Your response must be made up of each line in the data below that contains the string "maven".
►
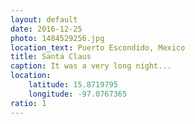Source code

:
 ```yaml
---
layout: default
date: 2016-12-25
photo: 1484529256.jpg
location_text: Puerto Escondido, Mexico
title: Santa Claus
caption: It was a very long night...
location:
    latitude: 15.8719795
    longitude: -97.0767365
ratio: 1
---
```

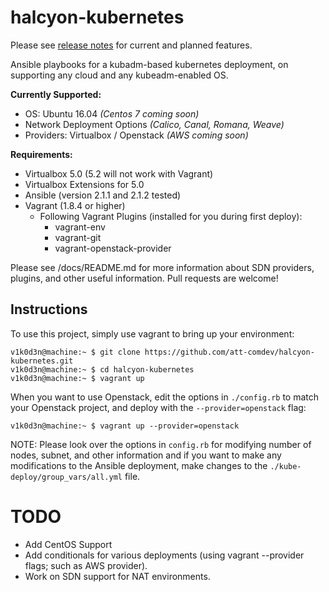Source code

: # halcyon-kubernetes
Please see [release notes](https://github.com/att-comdev/halcyon-kubernetes/releases) for current and planned features.

Ansible playbooks for a kubadm-based kubernetes deployment, on supporting any cloud and any kubeadm-enabled OS.

**Currently Supported:**

  * OS: Ubuntu 16.04 *(Centos 7 coming soon)*
  * Network Deployment Options  *(Calico, Canal, Romana, Weave)*
  * Providers: Virtualbox / Openstack *(AWS coming soon)*

**Requirements:**

  * Virtualbox 5.0 (5.2 will not work with Vagrant)
  * Virtualbox Extensions for 5.0
  * Ansible (version 2.1.1 and 2.1.2 tested)
  * Vagrant (1.8.4 or higher)
    - Following Vagrant Plugins (installed for you during first deploy):
      * vagrant-env
      * vagrant-git
      * vagrant-openstack-provider

Please see /docs/README.md for more information about SDN providers, plugins, and other useful information. Pull requests are welcome!

## Instructions
To use this project, simply use vagrant to bring up your environment:

```
v1k0d3n@machine:~ $ git clone https://github.com/att-comdev/halcyon-kubernetes.git
v1k0d3n@machine:~ $ cd halcyon-kubernetes
v1k0d3n@machine:~ $ vagrant up
```

When you want to use Openstack, edit the options in `./config.rb` to match your Openstack project, and deploy with the `--provider=openstack` flag:

```
v1k0d3n@machine:~ $ vagrant up --provider=openstack
```

NOTE: Please look over the options in `config.rb` for modifying number of nodes, subnet, and other information and if you want to make any modifications to the Ansible deployment, make changes to the `./kube-deploy/group_vars/all.yml` file.

# TODO

* Add CentOS Support
* Add conditionals for various deployments (using vagrant --provider flags; such as AWS provider).
* Work on SDN support for NAT environments.
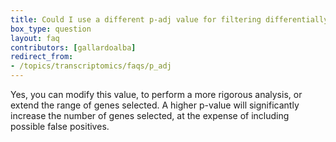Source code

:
 ```yaml
---
title: Could I use a different p-adj value for filtering differentially expressed genes?
box_type: question
layout: faq
contributors: [gallardoalba]
redirect_from:
- /topics/transcriptomics/faqs/p_adj
---
```


Yes, you can modify this value, to perform a more rigorous analysis, or extend the range of genes selected. A higher p-value will significantly increase the number of genes selected, at the expense of including possible false positives.

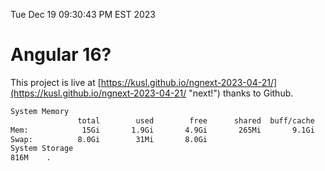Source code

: Tue Dec 19 09:30:43 PM EST 2023

# Angular 16?


This project is live at [https://kusl.github.io/ngnext-2023-04-21/](https://kusl.github.io/ngnext-2023-04-21/ "next!") thanks to Github.

```bash
System Memory
               total        used        free      shared  buff/cache   available
Mem:            15Gi       1.9Gi       4.9Gi       265Mi       9.1Gi        13Gi
Swap:          8.0Gi        31Mi       8.0Gi
System Storage
816M	.
```
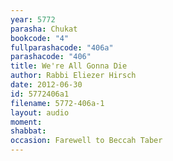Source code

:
 ```yaml
---
year: 5772
parasha: Chukat
bookcode: "4"
fullparashacode: "406a"
parashacode: "406"
title: We're All Gonna Die
author: Rabbi Eliezer Hirsch
date: 2012-06-30
id: 5772406a1
filename: 5772-406a-1
layout: audio
moment: 
shabbat: 
occasion: Farewell to Beccah Taber
---
```

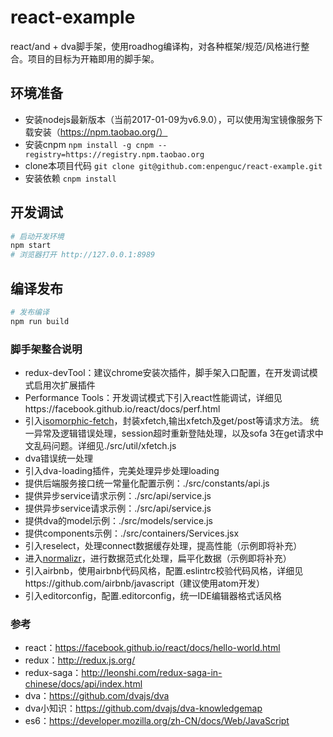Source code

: # react-example
react/and + dva脚手架，使用roadhog编译构，对各种框架/规范/风格进行整合。项目的目标为开箱即用的脚手架。

## 环境准备
-   安装nodejs最新版本（当前2017-01-09为v6.9.0），可以使用淘宝镜像服务下载安装（https://npm.taobao.org/）
-   安装cnpm ```npm install -g cnpm --registry=https://registry.npm.taobao.org```
-   clone本项目代码 ```git clone git@github.com:enpenguc/react-example.git ```
-   安装依赖 ``` cnpm install ```


## 开发调试

```bash
# 启动开发环境
npm start
# 浏览器打开 http://127.0.0.1:8989
```

## 编译发布

```bash
# 发布编译
npm run build
```
### 脚手架整合说明

- redux-devTool：建议chrome安装次插件，脚手架入口配置，在开发调试模式启用次扩展插件
- Performance Tools：开发调试模式下引入react性能调试，详细见https://facebook.github.io/react/docs/perf.html
- 引入[isomorphic-fetch](https://travis-ci.org/matthew-andrews/isomorphic-fetch)，封装xfetch,输出xfetch及get/post等请求方法。 统一异常及逻辑错误处理，session超时重新登陆处理，以及sofa 3在get请求中文乱码问题。详细见./src/util/xfetch.js
- dva错误统一处理
- 引入dva-loading插件，完美处理异步处理loading
- 提供后端服务接口统一常量化配置示例：./src/constants/api.js
- 提供异步service请求示例：./src/api/service.js
- 提供异步service请求示例：./src/api/service.js
- 提供dva的model示例：./src/models/service.js
- 提供components示例：./src/containers/Services.jsx
- 引入reselect，处理connect数据缓存处理，提高性能（示例即将补充）
- 进入[normalizr](https://github.com/paularmstrong/normalizr)，进行数据范式化处理，扁平化数据（示例即将补充）
- 引入airbnb，使用airbnb代码风格，配置.eslintrc校验代码风格，详细见https://github.com/airbnb/javascript（建议使用atom开发）
- 引入editorconfig，配置.editorconfig，统一IDE编辑器格式话风格

### 参考

- react：https://facebook.github.io/react/docs/hello-world.html
- redux：http://redux.js.org/
- redux-saga：http://leonshi.com/redux-saga-in-chinese/docs/api/index.html
- dva：https://github.com/dvajs/dva
- dva小知识：https://github.com/dvajs/dva-knowledgemap
- es6：https://developer.mozilla.org/zh-CN/docs/Web/JavaScript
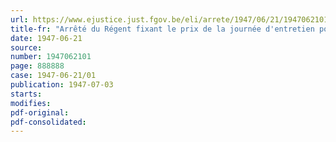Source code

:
 ```yaml
---
url: https://www.ejustice.just.fgov.be/eli/arrete/1947/06/21/1947062101/justel
title-fr: "Arrêté du Régent fixant le prix de la journée d'entretien pour l'année 1947 dans les sanatoria, etc."
date: 1947-06-21
source:
number: 1947062101
page: 888888
case: 1947-06-21/01
publication: 1947-07-03
starts:
modifies:
pdf-original:
pdf-consolidated:
---
```


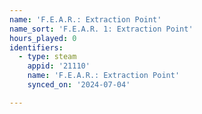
 ```yaml
---
name: 'F.E.A.R.: Extraction Point'
name_sort: 'F.E.A.R. 1: Extraction Point'
hours_played: 0
identifiers:
  - type: steam
    appid: '21110'
    name: 'F.E.A.R.: Extraction Point'
    synced_on: '2024-07-04'

---
```

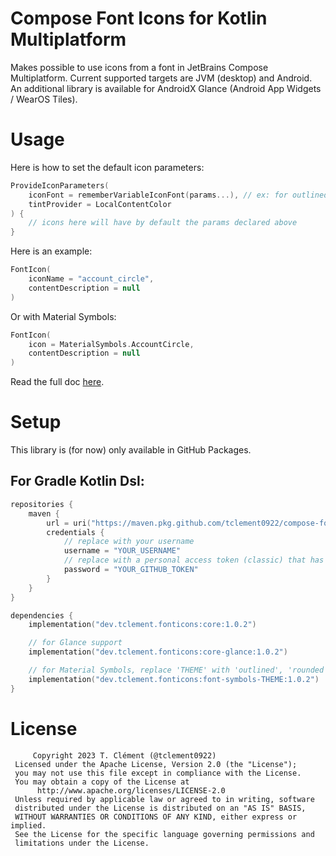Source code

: # Compose Font Icons for Kotlin Multiplatform

Makes possible to use icons from a font in JetBrains Compose Multiplatform. 
Current supported targets are JVM (desktop) and Android. An additional library is available for
AndroidX Glance (Android App Widgets / WearOS Tiles).

# Usage

Here is how to set the default icon parameters:
```kotlin
ProvideIconParameters(
    iconFont = rememberVariableIconFont(params...), // ex: for outlined symbols: rememberOutlinedMaterialSymbolsFont()
    tintProvider = LocalContentColor
) {
    // icons here will have by default the params declared above
}
```

Here is an example:
```kotlin
FontIcon(
    iconName = "account_circle",
    contentDescription = null
)
```

Or with Material Symbols:
```kotlin
FontIcon(
    icon = MaterialSymbols.AccountCircle,
    contentDescription = null
)
```

Read the full doc [here](https://tclement0922.github.io/compose-font-icons).

# Setup

This library is (for now) only available in GitHub Packages. 

## For Gradle Kotlin Dsl:

```kotlin
repositories {
    maven {
        url = uri("https://maven.pkg.github.com/tclement0922/compose-font-icons")
        credentials {
            // replace with your username
            username = "YOUR_USERNAME"
            // replace with a personal access token (classic) that has at least the :read_packages scope and linked to the username above
            password = "YOUR_GITHUB_TOKEN"
        }
    }
}

dependencies {
    implementation("dev.tclement.fonticons:core:1.0.2")

    // for Glance support
    implementation("dev.tclement.fonticons:core-glance:1.0.2")

    // for Material Symbols, replace 'THEME' with 'outlined', 'rounded' or 'sharp'
    implementation("dev.tclement.fonticons:font-symbols-THEME:1.0.2")
}
```

# License

```
     Copyright 2023 T. Clément (@tclement0922)
 Licensed under the Apache License, Version 2.0 (the "License");
 you may not use this file except in compliance with the License.
 You may obtain a copy of the License at
      http://www.apache.org/licenses/LICENSE-2.0
 Unless required by applicable law or agreed to in writing, software
 distributed under the License is distributed on an "AS IS" BASIS,
 WITHOUT WARRANTIES OR CONDITIONS OF ANY KIND, either express or implied.
 See the License for the specific language governing permissions and
 limitations under the License.
```
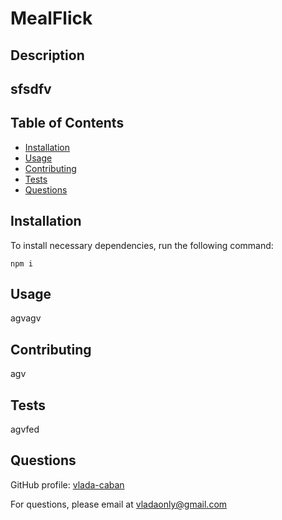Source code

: # MealFlick 
  

  ## Description 
  sfsdfv
  ---
  ## Table of Contents

- [Installation](#installation)
- [Usage](#usage)
- [Contributing](#contributing)
- [Tests](#tests)
- [Questions](#questions)


## Installation

To install necessary dependencies, run the following command:

```npm i```

## Usage
agvagv

## Contributing
agv

## Tests
agvfed

## Questions
GitHub profile: [vlada-caban](https://github.com/vlada-caban)

For questions, please email at vladaonly@gmail.com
◄
Your solution
    maven {
        url = uri("https://maven.pkg.github.com/tclement0922/compose-font-icons")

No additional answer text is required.